* Race condition in HR timers that cause double insertion and hard lockup -- all latest versions
@ 2014-09-02 15:45 Itzcak Pechtalt
2014-09-02 16:08 ` Linus Torvalds
0 siblings, 1 reply; 4+ messages in thread
From: Itzcak Pechtalt @ 2014-09-02 15:45 UTC (permalink / raw)
To: linux-kernel; +Cc: Alan Cox, Linus Torvalds
Hi,
I opened a bug in https://bugzilla.kernel.org/show_bug.cgi?id=83601 for this subject with full description.
There is also a short fix patch for kernel/hrtimer.c file.
Even if this bug occurs rary, however it resolves system hard lockup option.
I suspect that it was targeted by mistake to not active list (timers_realtime-clock@kernel-bugs.osdl.org).
Following is the fix patch based on kernel 3.16.1 (just simple):
diff -uNr a/kernel/hrtimer.c b/kernel/hrtimer.c
--- a/kernel/hrtimer.c 2014-08-31 20:59:52.177452123 +0300
+++ b/kernel/hrtimer.c 2014-08-31 21:02:14.972166540 +0300
@@ -941,7 +941,7 @@
if (!timerqueue_getnext(&base->active))
base->cpu_base->active_bases &= ~(1 << base->index);
out:
- timer->state = newstate;
+ timer->state = (newstate | (timer_state & HRTIMER_STATE_CALLBACK));
}
/*
Is there a chance for this patch fix to insert into next kernel release?
Thanks
Itzcak Pechtalt
^ permalink raw reply [flat|nested] 4+ messages in thread
* Re: Race condition in HR timers that cause double insertion and hard lockup -- all latest versions
2014-09-02 15:45 Race condition in HR timers that cause double insertion and hard lockup -- all latest versions Itzcak Pechtalt
@ 2014-09-02 16:08 ` Linus Torvalds
2014-09-02 17:46 ` Itzcak Pechtalt
2014-09-02 19:08 ` Thomas Gleixner
0 siblings, 2 replies; 4+ messages in thread
From: Linus Torvalds @ 2014-09-02 16:08 UTC (permalink / raw)

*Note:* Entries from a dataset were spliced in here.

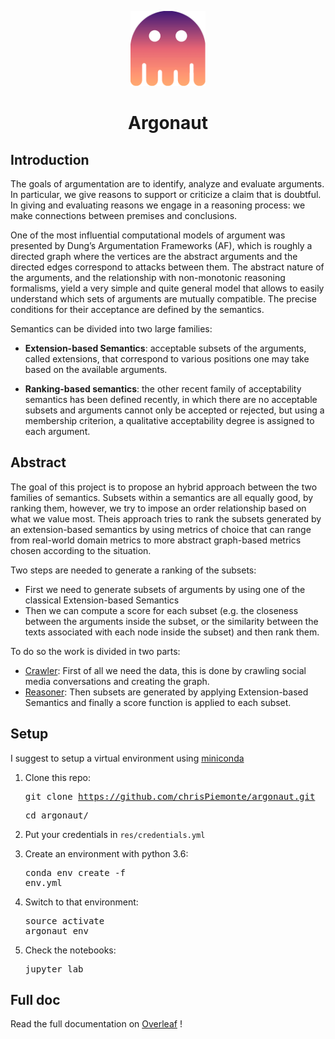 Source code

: <p align="center"> 
    <img src="https://raw.githubusercontent.com/chrisPiemonte/argonaut/master/res/img/argonaut.png" width="120"/> 
</p>

<h1 align="center"> Argonaut </h1>

## Introduction

The goals of argumentation are to identify, analyze and evaluate arguments. In particular, we give reasons to support or criticize a claim that is doubtful. In giving and evaluating reasons we engage in a reasoning process: we make connections between premises and conclusions.

One of the most influential computational models of argument was presented by Dung’s Argumentation Frameworks (AF), which is roughly a directed graph where the vertices are the abstract arguments and the directed edges correspond to attacks between them. The abstract nature of the arguments, and the relationship with non-monotonic reasoning formalisms, yield a very simple and quite general model that allows to easily understand which sets of arguments are mutually compatible. The precise conditions for their acceptance are defined by the semantics. 

Semantics can be divided into two large families:
- **Extension-based Semantics**: acceptable subsets of the arguments, called extensions, that correspond to various positions one may take based on the available arguments. 

- **Ranking-based semantics**: the other recent family of acceptability semantics has been defined recently, in which there are no acceptable subsets and arguments cannot only be accepted or rejected, but using a membership criterion, a qualitative acceptability degree is assigned to each argument.


## Abstract

The goal of this project is to propose an hybrid approach between the two families of semantics. Subsets within a semantics are all equally good, by ranking them, however, we try to impose an order relationship based on what we value most. Theis approach tries to rank the subsets generated by an extension-based semantics by using metrics of choice that can range from real-world domain metrics to more abstract graph-based metrics chosen according to the situation. 

Two steps are needed to generate a ranking of the subsets:
- First we need to generate subsets of arguments by using one of the classical Extension-based Semantics
- Then we can compute a score for each subset (e.g. the closeness between the arguments inside the subset, or the similarity between the texts associated with each node inside the subset) and then rank them.



To do so the work is divided in two parts:

- [Crawler](#): First of all we need the data, this is done by crawling social media conversations and creating the graph.
- [Reasoner](#): Then subsets are generated by applying Extension-based Semantics and finally a score function is applied to each subset. 


## Setup
I suggest to setup a virtual environment using [miniconda](http://conda.pydata.org/miniconda.html)

1. Clone this repo:  <pre>git clone https://github.com/chrisPiemonte/argonaut.git</pre> <pre>cd argonaut/</pre>

2. Put your credentials in ```res/credentials.yml```

3. Create an environment with python 3.6: <pre>conda env create -f env.yml</pre>

4. Switch to that environment: <pre>source activate argonaut_env</pre>

5. Check the notebooks: <pre>jupyter lab</pre>

## Full doc

Read the full documentation on [Overleaf](https://www.overleaf.com/read/qhhnggycrkfk) !
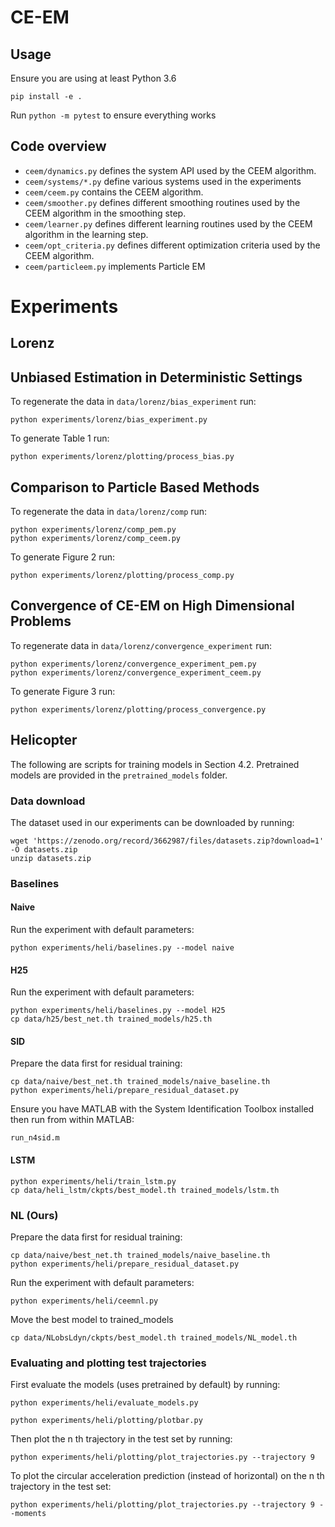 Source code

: # CE-EM

## Usage

Ensure you are using at least Python 3.6

```
pip install -e .
```

Run `python -m pytest` to ensure everything works

## Code overview

- `ceem/dynamics.py` defines the system API used by the CEEM algorithm.
- `ceem/systems/*.py` define various systems used in the experiments
- `ceem/ceem.py` contains the CEEM algorithm.
- `ceem/smoother.py` defines different smoothing routines used by the CEEM algorithm in the smoothing step.
- `ceem/learner.py` defines different learning routines used by the CEEM algorithm in the learning step.
- `ceem/opt_criteria.py` defines different optimization criteria used by the CEEM algorithm.
- `ceem/particleem.py` implements Particle EM

# Experiments

## Lorenz 

## Unbiased Estimation in Deterministic Settings

To regenerate the data in `data/lorenz/bias_experiment` run:
```
python experiments/lorenz/bias_experiment.py
```
To generate Table 1 run:
```
python experiments/lorenz/plotting/process_bias.py
```

## Comparison to Particle Based Methods

To regenerate the data in `data/lorenz/comp` run:
```
python experiments/lorenz/comp_pem.py
python experiments/lorenz/comp_ceem.py
```
To generate Figure 2 run:
```
python experiments/lorenz/plotting/process_comp.py
```

## Convergence of CE-EM on High Dimensional Problems

To regenerate data in `data/lorenz/convergence_experiment` run:
```
python experiments/lorenz/convergence_experiment_pem.py
python experiments/lorenz/convergence_experiment_ceem.py
```
To generate Figure 3 run:
```
python experiments/lorenz/plotting/process_convergence.py
```

## Helicopter

The following are scripts for training models in Section 4.2.
Pretrained models are provided in the `pretrained_models` folder.

### Data download
The dataset used in our experiments can be downloaded by running:
```
wget 'https://zenodo.org/record/3662987/files/datasets.zip?download=1' -O datasets.zip
unzip datasets.zip
```

### Baselines
#### Naive

Run the experiment with default parameters:
```
python experiments/heli/baselines.py --model naive
```
#### H25

Run the experiment with default parameters:
```
python experiments/heli/baselines.py --model H25
cp data/h25/best_net.th trained_models/h25.th
```

#### SID

Prepare the data first for residual training:
```
cp data/naive/best_net.th trained_models/naive_baseline.th
python experiments/heli/prepare_residual_dataset.py
```

Ensure you have MATLAB with the System Identification Toolbox installed then run from within MATLAB:
```
run_n4sid.m
```

#### LSTM
```
python experiments/heli/train_lstm.py
cp data/heli_lstm/ckpts/best_model.th trained_models/lstm.th
```

### NL (Ours)

Prepare the data first for residual training:
```
cp data/naive/best_net.th trained_models/naive_baseline.th
python experiments/heli/prepare_residual_dataset.py
```

Run the experiment with default parameters:
```
python experiments/heli/ceemnl.py 
```

Move the best model to trained_models
```
cp data/NLobsLdyn/ckpts/best_model.th trained_models/NL_model.th
```

### Evaluating and plotting test trajectories

First evaluate the models (uses pretrained by default) by running:

```
python experiments/heli/evaluate_models.py
```

```
python experiments/heli/plotting/plotbar.py
```

Then plot the n th trajectory in the test set by running:

```
python experiments/heli/plotting/plot_trajectories.py --trajectory 9
```

To plot the circular acceleration prediction (instead of horizontal) on the n th trajectory in the test set:

```
python experiments/heli/plotting/plot_trajectories.py --trajectory 9 --moments
```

To: Itzcak Pechtalt, Thomas Gleixner; +Cc: linux-kernel
On Tue, Sep 2, 2014 at 8:45 AM, Itzcak Pechtalt
<itzcak@flashnetworks.com> wrote:
>
> I opened a bug in https://bugzilla.kernel.org/show_bug.cgi?id=83601 for this subject with full description.

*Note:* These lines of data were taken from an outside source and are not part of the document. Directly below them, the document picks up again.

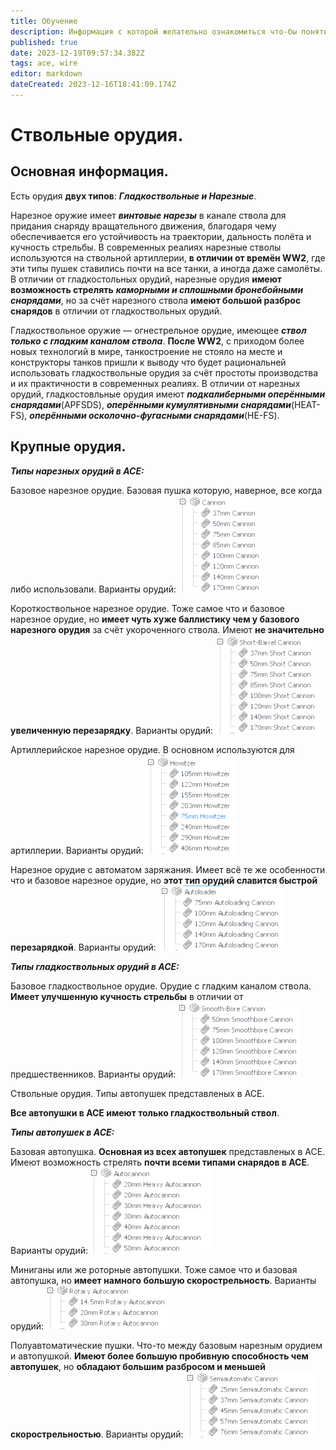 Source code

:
 ```yaml
---
title: Обучение
description: Информация с которой желательно ознакомиться что-бы понять что такое "строить на ACE"
published: true
date: 2023-12-19T09:57:34.382Z
tags: ace, wire
editor: markdown
dateCreated: 2023-12-16T18:41:09.174Z
---
```


# Ствольные орудия.
## Основная информация.


Есть орудия **двух типов**: ***Гладкоствольные и Нарезные***.

Нарезное оружие имеет ***винтовые нарезы*** в канале ствола для придания снаряду вращательного движения, благодаря чему обеспечивается его устойчивость на траектории, дальность полёта и кучность стрельбы. В современных реалиях нарезные стволы используются на ствольной артиллерии, **в отличии от времён WW2**, где эти типы пушек ставились почти на все танки, а иногда даже самолёты. В отличии от гладкостольных орудий, нарезные орудия **имеют возможность стрелять** ***каморными и сплошными бронебойными снарядами***, но за счёт нарезного ствола **имеют большой разброс снарядов** в отличии от гладкоствольных орудий.

Гладкоствольное оружие — огнестрельное орудие, имеющее ***ствол только с гладким каналом ствола***. **После WW2**, с приходом более новых технологий в мире, танкостроение не стояло на месте и конструкторы танков пришли к выводу что будет рациональней использовать гладкоствольные орудия за счёт простоты производства и их практичности в современных реалиях. В отличии от нарезных орудий, гладкостовльные орудия имеют ***подкалиберными оперёнными снарядами***(APFSDS), ***оперёнными кумулятивными снарядами***(HEAT-FS), ***оперёнными осколочно-фугасными снарядами***(HE-FS).

## Крупные орудия.

***Типы нарезных орудий в ACE:***


Базовое нарезное орудие. Базовая пушка которую, наверное, все когда либо использовали. Варианты орудий:
![ace_cannons.png](/ace_cannons.png)


Короткоствольное нарезное орудие. Тоже самое что и базовое нарезное орудие, но **имеет чуть хуже баллистику чем у базового нарезного орудия** за счёт укороченного ствола. Имеют **не значительно увеличенную перезарядку**. Варианты орудий:
![ace_shortscannons.png](/ace_shortscannons.png)


Артиллерийское нарезное орудие. В основном используются для артиллерии. Варианты орудий:
![ace_howitzers.png](/ace_howitzers.png)


Нарезное орудие с автоматом заряжания. Имеет всё те же особенности что и базовое нарезное орудие, но **этот тип орудий славится быстрой перезарядкой**. Варианты орудий:
![ace_autoloadingcannons.png](/ace_autoloadingcannons.png)

***Типы гладкоствольных орудий в ACE:***

Базовое гладкоствольное орудие. Орудие с гладким каналом ствола. **Имеет улучшенную кучность стрельбы** в отличии от предшественников. Варианты орудий:
![ace_smoothbore.png](/ace_smoothbore.png)


 Ствольные орудия. Типы автопушек представленых в ACE.

**Все автопушки в ACE имеют только гладкоствольный ствол**.

***Типы автопушек в ACE:***

Базовая автопушка. **Основная из всех автопушек** представленых в ACE. Имеют возможность стрелять **почти всеми типами снарядов в ACE**. Варианты орудий:
![ace_autocannons.png](/ace_autocannons.png) 

Миниганы или же роторные автопушки. Тоже самое что и базовая автопушка, но **имеет намного большую скорострельность**. Варианты орудий:
![ace_rotaryautocannons.png](/ace_rotaryautocannons.png) 

Полуавтоматические пушки. Что-то между базовым нарезным орудием и автопушкой. **Имеют более большую пробивную способность чем автопушек**, но **обладают большим разбросом и меньшей скорострельностью**. Варианты орудий:
![ace_semiautomatic.png](/ace_semiautomatic.png)











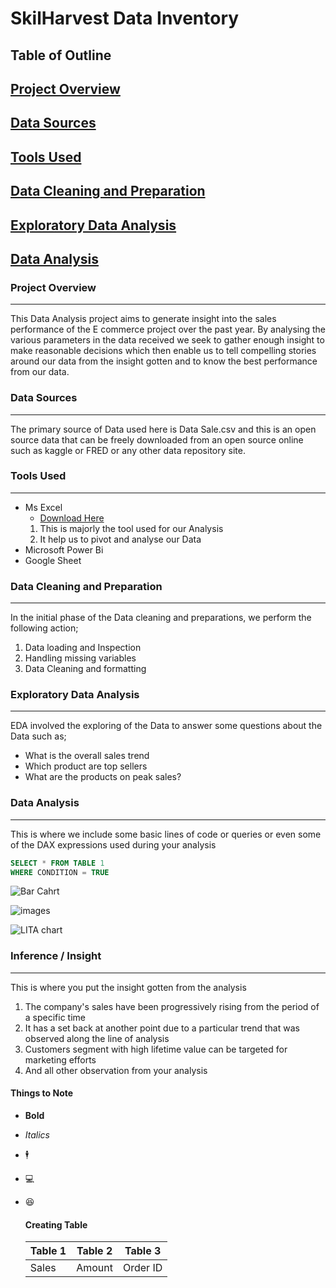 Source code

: # SkilHarvest Data Inventory

## Table of Outline
## [Project Overview](#project-overview)
## [Data Sources](#data-sources)
## [Tools Used](#tools-used)
## [Data Cleaning and Preparation](data-cleaning-and-preparation)
## [Exploratory Data Analysis](#exploratory-data-analysis)
## [Data Analysis](data-analysis)


### Project Overview
---
This Data Analysis project aims to generate insight into the sales performance of the E commerce project over the past year. By analysing the various parameters in the data received we seek to gather enough insight to make reasonable decisions which then enable us to tell compelling stories around our data from the insight gotten and to know the best performance from our data.

### Data Sources
---
The primary source of Data used here is Data Sale.csv and this is an open source data that can be freely downloaded from an open source online such as kaggle or FRED or any other data repository site.

### Tools Used
---
- Ms Excel
    - [Download Here](https://www.microsoft.com)
  1. This is majorly the tool used for our Analysis
  2. It help us to pivot and analyse our Data
- Microsoft Power Bi
- Google Sheet

### Data Cleaning and Preparation
---
 In the initial phase of the Data cleaning and preparations, we perform the following action;
1. Data loading and Inspection
2. Handling missing variables
3. Data Cleaning and formatting

### Exploratory Data Analysis
---
EDA involved the exploring of the Data to answer some questions about the Data such as;
- What is the overall sales trend
- Which product are top sellers
- What are the products on peak sales?

### Data Analysis
---
This is where we include some basic lines of code or queries or even some of the DAX expressions used during your analysis

```  SQL
SELECT * FROM TABLE 1
WHERE CONDITION = TRUE
```


![Bar Cahrt](https://github.com/user-attachments/assets/5bf7aec2-4729-4cae-9194-b4d98153328a)

![images](https://github.com/user-attachments/assets/a545b116-acc0-41c0-b6fd-9f2ca84a1453)

![LITA chart](https://github.com/user-attachments/assets/ed50248d-8944-4ba0-b773-c99a974ea81f)

### Inference / Insight
---
This is where you put the insight gotten from the analysis
1. The company's sales have been progressively rising from the period of a specific time
2. It has a set back at another point due to a particular trend that was observed along the line of analysis
3. Customers segment with high lifetime value can be targeted for marketing efforts
4. And all other observation from your analysis

#### Things to Note
- **Bold**
- *Italics*
- 🕴️
- 💻
- 😆

  #### Creating Table
  |Table 1| Table 2| Table 3|
  |-------|--------|--------|
  |Sales| Amount| Order ID|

> There is also a short fix patch for kernel/hrtimer.c file.
> Even if this bug occurs rary, however it resolves system hard lockup option.
The patch is whitespace-damaged, but with a small oneliner like this
that doesn't much matter (the timer files moved to kernel/time/ during
this merge window, so the patch wouldn't apply as-is anyway).

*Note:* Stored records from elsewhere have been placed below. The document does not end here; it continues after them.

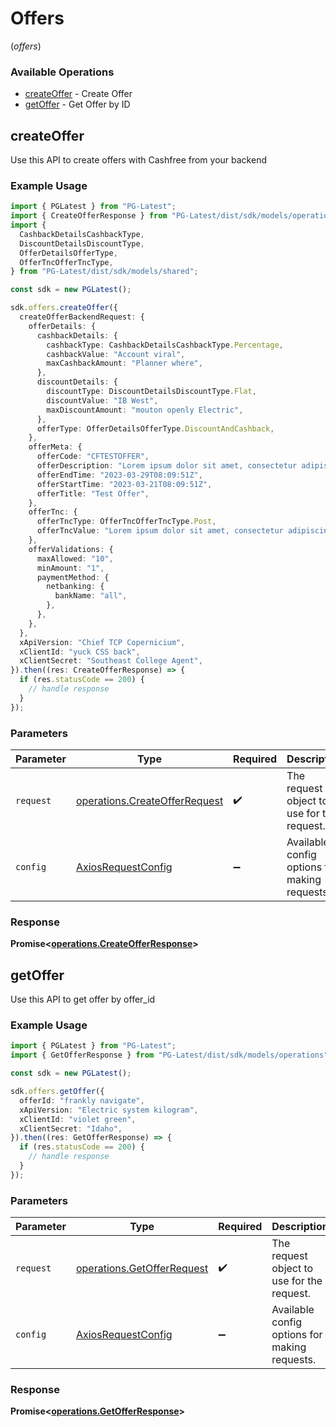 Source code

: # Offers
(*offers*)

### Available Operations

* [createOffer](#createoffer) - Create Offer
* [getOffer](#getoffer) - Get Offer by ID

## createOffer

Use this API to create offers with Cashfree from your backend

### Example Usage

```typescript
import { PGLatest } from "PG-Latest";
import { CreateOfferResponse } from "PG-Latest/dist/sdk/models/operations";
import {
  CashbackDetailsCashbackType,
  DiscountDetailsDiscountType,
  OfferDetailsOfferType,
  OfferTncOfferTncType,
} from "PG-Latest/dist/sdk/models/shared";

const sdk = new PGLatest();

sdk.offers.createOffer({
  createOfferBackendRequest: {
    offerDetails: {
      cashbackDetails: {
        cashbackType: CashbackDetailsCashbackType.Percentage,
        cashbackValue: "Account viral",
        maxCashbackAmount: "Planner where",
      },
      discountDetails: {
        discountType: DiscountDetailsDiscountType.Flat,
        discountValue: "IB West",
        maxDiscountAmount: "mouton openly Electric",
      },
      offerType: OfferDetailsOfferType.DiscountAndCashback,
    },
    offerMeta: {
      offerCode: "CFTESTOFFER",
      offerDescription: "Lorem ipsum dolor sit amet, consectetur adipiscing elit",
      offerEndTime: "2023-03-29T08:09:51Z",
      offerStartTime: "2023-03-21T08:09:51Z",
      offerTitle: "Test Offer",
    },
    offerTnc: {
      offerTncType: OfferTncOfferTncType.Post,
      offerTncValue: "Lorem ipsum dolor sit amet, consectetur adipiscing elit",
    },
    offerValidations: {
      maxAllowed: "10",
      minAmount: "1",
      paymentMethod: {
        netbanking: {
          bankName: "all",
        },
      },
    },
  },
  xApiVersion: "Chief TCP Copernicium",
  xClientId: "yuck CSS back",
  xClientSecret: "Southeast College Agent",
}).then((res: CreateOfferResponse) => {
  if (res.statusCode == 200) {
    // handle response
  }
});
```

### Parameters

| Parameter                                                                      | Type                                                                           | Required                                                                       | Description                                                                    |
| ------------------------------------------------------------------------------ | ------------------------------------------------------------------------------ | ------------------------------------------------------------------------------ | ------------------------------------------------------------------------------ |
| `request`                                                                      | [operations.CreateOfferRequest](../../models/operations/createofferrequest.md) | :heavy_check_mark:                                                             | The request object to use for the request.                                     |
| `config`                                                                       | [AxiosRequestConfig](https://axios-http.com/docs/req_config)                   | :heavy_minus_sign:                                                             | Available config options for making requests.                                  |


### Response

**Promise<[operations.CreateOfferResponse](../../models/operations/createofferresponse.md)>**


## getOffer

Use this API to get offer by offer_id

### Example Usage

```typescript
import { PGLatest } from "PG-Latest";
import { GetOfferResponse } from "PG-Latest/dist/sdk/models/operations";

const sdk = new PGLatest();

sdk.offers.getOffer({
  offerId: "frankly navigate",
  xApiVersion: "Electric system kilogram",
  xClientId: "violet green",
  xClientSecret: "Idaho",
}).then((res: GetOfferResponse) => {
  if (res.statusCode == 200) {
    // handle response
  }
});
```

### Parameters

| Parameter                                                                | Type                                                                     | Required                                                                 | Description                                                              |
| ------------------------------------------------------------------------ | ------------------------------------------------------------------------ | ------------------------------------------------------------------------ | ------------------------------------------------------------------------ |
| `request`                                                                | [operations.GetOfferRequest](../../models/operations/getofferrequest.md) | :heavy_check_mark:                                                       | The request object to use for the request.                               |
| `config`                                                                 | [AxiosRequestConfig](https://axios-http.com/docs/req_config)             | :heavy_minus_sign:                                                       | Available config options for making requests.                            |


### Response

**Promise<[operations.GetOfferResponse](../../models/operations/getofferresponse.md)>**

It needs a sign-off (see Documentation/SubmittingPatches), but even
more importantly it needs to go to the right people for
double-checking.
But the patch is more broken than whitespace and even lack of
sign-off. It cannot even have compiled. I'm assuming "timer_state" was
intended to be "timer->state". Also, every caller but one already has
"HRTIMER_STATE_CALLBACK" set unconditionally or to the old state in
"newstate", so I suspect if this patch is the real fix (which I'll
leave for Thomas to comment more on), afaik the actual problem can
only happen through migrate_hrtimer_list() which uconditionally sets
the whole state to HRTIMER_STATE_MIGRATE.
Thomas? Leaving damaged patch quoted below.
Linus
> I suspect that it was targeted by mistake to not active list (timers_realtime-clock@kernel-bugs.osdl.org).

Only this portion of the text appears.